Bidirectional encoder representations from transformers (BERT) is a pre-training transformer-based machine learning technique developed by Google [34]. BERT has exhibited good performance on several natural language understanding tasks. The corpus used in this study was too small to create a pre-training BERT model and was not in a form suitable for fine tuning. Consequently, we could not use BERT. The use of BERT will be considered in future studies using large corpora.
Limitations
There are several limitations to this study. First, we cannot assert that the corpus size used for the study was sufficiently large. Previous studies using academic literature corpora have acquired over 18 million abstracts to obtain a vocabulary of approximately 7.8 million words [35]. Ichushi Web is the most extensive Japanese-language academic corpus currently available, and this study used all the searchable medical journals available therein. Therefore, other resources should be considered to increase the corpus size.
Second, morphological analysis presents a problem. Many medical terms consist of multiple words, which is also true in Japanese; for example, “acute inferior myocardial infarction” contains four words in English and eight Chinese characters but is a single medical term in both languages. Word2Vec and GloVe are vulnerable when they encounter unknown words, and if a term is not entered as a multi-word term in the dictionary, it is divided similarly to the longest words. For example, if the medical term “acute right renal infarction” is present in the corpus but not in the dictionary, it will be divided into “acute,” “right,” and “renal infarction.” For morphological analysis, this study used the ComeJisyo medical dictionary, which, since November 2018, has 75,861 registered words. We can use the pre-trained model in Japanese with Word2Vec and FastText, but not with GloVe. However, some pre-training models for Japanese do not specify a dictionary for word segmentation. Nevertheless, depending on the domain and task, the dictionary registration of multi-word terms is inadequate, as found in this study. For the PCS task in the medical domain, definitively stating whether using a pre-trained model with a general domain corpus or a model learned with the medical domain is better is beyond the scope of this study.
Third, these technologies present a problem.
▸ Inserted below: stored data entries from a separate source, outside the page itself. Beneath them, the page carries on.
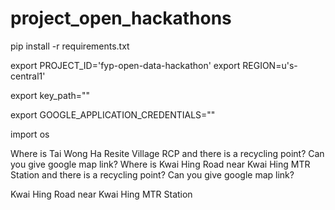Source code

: # project_open_hackathons

pip install -r requirements.txt

export PROJECT_ID='fyp-open-data-hackathon'
export REGION=u's-central1'

export key_path=""

export GOOGLE_APPLICATION_CREDENTIALS=""


import os



Where is Tai Wong Ha Resite Village RCP and there is a recycling point? Can you give google map link?
Where is Kwai Hing Road near Kwai Hing MTR Station and there is a recycling point? Can you give google map link?

Kwai Hing Road near Kwai Hing MTR Station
Because they use random numbers during training, minute differences may occur each time the training is conducted, and the reproducibility of the study cannot be adequately guaranteed. In addition, because we did not mention the differences in research results that are due to differences in parameters, it cannot be asserted that the parameter settings used in this study are optimal.
Fourth, the ICD-10 classification prepared as an external validity measure is sometimes inappropriate for creating a clinical differential diagnosis list/cluster. Conversely, the true pre-prepared clusters mentioned in the previous study are not always found in textbooks or international classifications. If a list of physicians’ definitive differential diagnoses exists, it may be worth examining external validity scales on that list.